Atlantic circulation weakest for over 1500 years

Leading simulation models that predict the future climate on Earth could be overestimating the stability of one of the most important ocean circulation patterns, a new study has shown.

An international team, including researchers from Cardiff University, have taken the first comprehensive measurements of the strength of North Atlantic Ocean circulation, showing that it is at its weakest for over 1500 years.

This ocean circulation pattern, which acts as a conveyer belt to bring warm water to the UK, has been significantly weakening over the past 150 years, the scientists say, which correlates with the end of the Little Ice Age in 1850 AD and the onset of the industrial revolution.

During this time, glaciers have melted and an influx of freshwater has entered into the oceans, causing a significant disturbance to ocean currents and potentially having a dramatic impact on climates across Northern America and Western Europe.

The North Atlantic Ocean circulation, otherwise known as the Atlantic Meridional Overturning Circulation (AMOC), is responsible for transporting warm water, and with it maintaining mild climate conditions in Western Europe and regulating oceanographic patterns important for marine life.

The AMOC is crucial to the world’s climate, and an abrupt slowdown could trigger various disruptions globally.
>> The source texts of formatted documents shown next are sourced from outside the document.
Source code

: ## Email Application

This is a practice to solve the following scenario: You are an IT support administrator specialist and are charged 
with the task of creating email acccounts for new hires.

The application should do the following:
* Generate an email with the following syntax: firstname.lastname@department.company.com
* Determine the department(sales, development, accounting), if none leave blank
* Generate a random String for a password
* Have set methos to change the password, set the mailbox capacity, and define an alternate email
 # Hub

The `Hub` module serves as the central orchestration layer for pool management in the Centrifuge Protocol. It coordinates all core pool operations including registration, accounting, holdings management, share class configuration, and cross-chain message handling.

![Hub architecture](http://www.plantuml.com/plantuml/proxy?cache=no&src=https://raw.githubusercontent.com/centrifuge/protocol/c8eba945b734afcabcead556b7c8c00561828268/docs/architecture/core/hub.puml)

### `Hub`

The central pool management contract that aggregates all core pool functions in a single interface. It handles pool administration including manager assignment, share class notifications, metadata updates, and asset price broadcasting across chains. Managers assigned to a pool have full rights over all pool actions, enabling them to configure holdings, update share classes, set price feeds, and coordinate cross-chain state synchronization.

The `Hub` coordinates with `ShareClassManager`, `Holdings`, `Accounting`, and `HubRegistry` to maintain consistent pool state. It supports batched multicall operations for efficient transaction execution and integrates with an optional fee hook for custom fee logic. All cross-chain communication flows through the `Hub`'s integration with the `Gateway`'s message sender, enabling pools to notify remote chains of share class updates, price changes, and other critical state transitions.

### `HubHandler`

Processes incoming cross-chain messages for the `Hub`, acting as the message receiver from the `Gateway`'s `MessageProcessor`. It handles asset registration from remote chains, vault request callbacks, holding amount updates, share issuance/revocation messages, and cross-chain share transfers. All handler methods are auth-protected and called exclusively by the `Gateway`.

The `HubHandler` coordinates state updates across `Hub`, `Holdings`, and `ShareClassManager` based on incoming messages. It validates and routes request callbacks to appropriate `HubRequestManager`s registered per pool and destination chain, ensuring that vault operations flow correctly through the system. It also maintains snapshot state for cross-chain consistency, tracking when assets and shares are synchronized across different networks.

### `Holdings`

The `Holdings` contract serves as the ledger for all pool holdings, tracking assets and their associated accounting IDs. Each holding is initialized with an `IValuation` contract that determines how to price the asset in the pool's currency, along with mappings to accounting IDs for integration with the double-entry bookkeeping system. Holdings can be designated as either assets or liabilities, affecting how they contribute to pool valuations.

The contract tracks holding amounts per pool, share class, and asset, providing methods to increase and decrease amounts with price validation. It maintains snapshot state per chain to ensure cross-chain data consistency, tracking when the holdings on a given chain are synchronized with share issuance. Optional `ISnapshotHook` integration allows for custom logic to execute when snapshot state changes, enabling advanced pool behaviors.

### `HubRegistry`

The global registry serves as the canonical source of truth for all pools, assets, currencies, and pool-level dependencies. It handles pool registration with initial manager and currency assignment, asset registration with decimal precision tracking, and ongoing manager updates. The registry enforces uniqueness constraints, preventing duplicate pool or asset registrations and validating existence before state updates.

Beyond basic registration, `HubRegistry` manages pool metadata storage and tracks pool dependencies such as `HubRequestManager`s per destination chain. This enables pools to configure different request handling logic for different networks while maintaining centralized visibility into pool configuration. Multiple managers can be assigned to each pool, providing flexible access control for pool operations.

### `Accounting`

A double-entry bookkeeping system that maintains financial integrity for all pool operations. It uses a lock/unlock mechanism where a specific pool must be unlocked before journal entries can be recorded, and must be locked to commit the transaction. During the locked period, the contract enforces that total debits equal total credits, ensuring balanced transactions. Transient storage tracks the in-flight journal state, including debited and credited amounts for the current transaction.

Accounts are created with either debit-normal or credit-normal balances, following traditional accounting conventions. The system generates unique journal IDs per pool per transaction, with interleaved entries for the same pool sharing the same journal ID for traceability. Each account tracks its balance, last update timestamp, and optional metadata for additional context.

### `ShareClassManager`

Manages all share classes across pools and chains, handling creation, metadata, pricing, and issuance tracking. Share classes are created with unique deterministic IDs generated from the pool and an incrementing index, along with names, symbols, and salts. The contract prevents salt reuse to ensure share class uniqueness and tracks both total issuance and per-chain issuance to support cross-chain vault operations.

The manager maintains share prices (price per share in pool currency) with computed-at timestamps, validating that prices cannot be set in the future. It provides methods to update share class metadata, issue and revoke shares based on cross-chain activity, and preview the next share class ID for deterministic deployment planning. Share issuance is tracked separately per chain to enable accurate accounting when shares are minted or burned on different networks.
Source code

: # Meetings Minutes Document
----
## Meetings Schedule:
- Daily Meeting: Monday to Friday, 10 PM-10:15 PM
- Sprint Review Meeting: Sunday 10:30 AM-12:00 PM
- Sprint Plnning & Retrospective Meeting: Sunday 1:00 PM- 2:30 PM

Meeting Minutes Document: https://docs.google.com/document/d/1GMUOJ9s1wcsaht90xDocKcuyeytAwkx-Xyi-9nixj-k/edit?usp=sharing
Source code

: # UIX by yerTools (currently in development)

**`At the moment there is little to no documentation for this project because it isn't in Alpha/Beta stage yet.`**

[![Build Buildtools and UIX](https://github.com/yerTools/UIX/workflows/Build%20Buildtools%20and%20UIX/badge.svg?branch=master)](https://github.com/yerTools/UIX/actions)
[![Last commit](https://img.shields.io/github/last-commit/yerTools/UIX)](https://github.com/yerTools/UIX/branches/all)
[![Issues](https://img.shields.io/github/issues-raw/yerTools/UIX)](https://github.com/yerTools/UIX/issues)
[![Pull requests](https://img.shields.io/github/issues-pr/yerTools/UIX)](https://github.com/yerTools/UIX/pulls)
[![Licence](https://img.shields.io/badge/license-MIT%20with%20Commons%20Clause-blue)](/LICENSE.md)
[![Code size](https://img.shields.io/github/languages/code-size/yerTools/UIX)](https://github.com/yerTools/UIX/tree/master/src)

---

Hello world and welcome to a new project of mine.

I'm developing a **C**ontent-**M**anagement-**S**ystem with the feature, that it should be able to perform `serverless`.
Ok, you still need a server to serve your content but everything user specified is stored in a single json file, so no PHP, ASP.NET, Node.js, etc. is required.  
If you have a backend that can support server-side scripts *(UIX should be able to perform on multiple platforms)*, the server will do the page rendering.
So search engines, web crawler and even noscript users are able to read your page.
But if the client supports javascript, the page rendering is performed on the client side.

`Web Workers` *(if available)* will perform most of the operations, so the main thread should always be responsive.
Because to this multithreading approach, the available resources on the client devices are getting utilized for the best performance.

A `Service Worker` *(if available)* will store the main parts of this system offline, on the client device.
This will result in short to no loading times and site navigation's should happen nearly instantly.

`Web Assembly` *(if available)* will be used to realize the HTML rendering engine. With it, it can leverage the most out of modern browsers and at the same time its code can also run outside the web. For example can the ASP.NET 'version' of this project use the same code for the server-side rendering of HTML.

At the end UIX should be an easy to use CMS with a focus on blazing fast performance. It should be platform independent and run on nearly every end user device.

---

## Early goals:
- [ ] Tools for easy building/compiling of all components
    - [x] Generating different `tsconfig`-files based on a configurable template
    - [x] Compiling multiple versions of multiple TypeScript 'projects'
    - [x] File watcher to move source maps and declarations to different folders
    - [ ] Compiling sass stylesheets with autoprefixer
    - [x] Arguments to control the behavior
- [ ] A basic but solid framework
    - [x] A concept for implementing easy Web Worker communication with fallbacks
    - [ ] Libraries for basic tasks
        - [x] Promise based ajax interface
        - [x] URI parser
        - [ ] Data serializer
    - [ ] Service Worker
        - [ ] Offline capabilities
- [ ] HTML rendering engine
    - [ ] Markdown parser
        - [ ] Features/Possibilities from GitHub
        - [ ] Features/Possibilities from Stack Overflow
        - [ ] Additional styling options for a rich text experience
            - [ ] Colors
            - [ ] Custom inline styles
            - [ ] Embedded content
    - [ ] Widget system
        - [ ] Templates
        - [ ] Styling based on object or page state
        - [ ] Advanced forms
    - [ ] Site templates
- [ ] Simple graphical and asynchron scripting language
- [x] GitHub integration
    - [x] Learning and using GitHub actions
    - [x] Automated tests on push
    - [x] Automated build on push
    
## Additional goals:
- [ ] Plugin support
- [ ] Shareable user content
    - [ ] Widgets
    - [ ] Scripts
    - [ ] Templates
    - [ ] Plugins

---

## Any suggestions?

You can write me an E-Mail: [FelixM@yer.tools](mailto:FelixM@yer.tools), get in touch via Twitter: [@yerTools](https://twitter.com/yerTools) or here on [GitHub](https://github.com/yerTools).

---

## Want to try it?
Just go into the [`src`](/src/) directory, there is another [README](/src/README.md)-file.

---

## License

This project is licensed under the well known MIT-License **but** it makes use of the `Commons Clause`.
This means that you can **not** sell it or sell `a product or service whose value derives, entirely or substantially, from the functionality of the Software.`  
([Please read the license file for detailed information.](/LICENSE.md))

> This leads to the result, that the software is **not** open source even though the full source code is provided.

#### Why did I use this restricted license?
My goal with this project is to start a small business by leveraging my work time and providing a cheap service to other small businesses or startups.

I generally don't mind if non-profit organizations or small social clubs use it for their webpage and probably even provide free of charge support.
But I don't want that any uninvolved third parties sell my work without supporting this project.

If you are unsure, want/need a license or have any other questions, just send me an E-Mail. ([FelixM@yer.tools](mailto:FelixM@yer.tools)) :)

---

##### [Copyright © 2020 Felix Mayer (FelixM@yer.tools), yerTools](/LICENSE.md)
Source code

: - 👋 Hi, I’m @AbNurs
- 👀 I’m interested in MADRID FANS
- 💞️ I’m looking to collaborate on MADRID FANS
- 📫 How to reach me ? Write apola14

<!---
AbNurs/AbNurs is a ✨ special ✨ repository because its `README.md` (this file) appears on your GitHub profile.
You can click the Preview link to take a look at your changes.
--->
These include a sudden rise in regional sea levels, changes in major rainfall patterns and the position of arid climate zones and the potential of freezing winters across Western Europe.

The new study, which has been published in the journal Nature, has shown that the present-day AMOC is exceptionally weak, and that the models we currently use to predict our future climate could be underestimating its stability.

Co-author of the study Professor Ian Hall, from the School of Earth and Environmental Sciences, said: “The impact of freshwater influxes on ocean circulation and climate stability during the time of the last Ice Age are well documented, but our results clearly demonstrate that significant change has also occurred during the recent past.

“These findings have important implications for future research because they aid our understanding of the magnitude of climate change and the mechanisms involved.  This will clearly provide a useful target for assessing the models that are used to predict future patterns of climate change.”

“Our results suggest that when simulating historical climate events, leading climate change models are either not sensitive enough to changes in the natural environment, such as the influxes of freshwater, or they are not including all the relevant processes,” said lead author of the study Dr David Thornalley from University College London.

“Given that climate models do not fully capture the events that we are reporting, we have to ask: what does this mean for the future, and how does this relate to the changes expected with global warming?”

To investigate variations in the AMOC changes in the size of sediment grains deposited by deep-sea current were examined to infer past changes in the strength of circulation

The research also involved scientists from Woods Hole Oceanographic Institution and the University of Reading.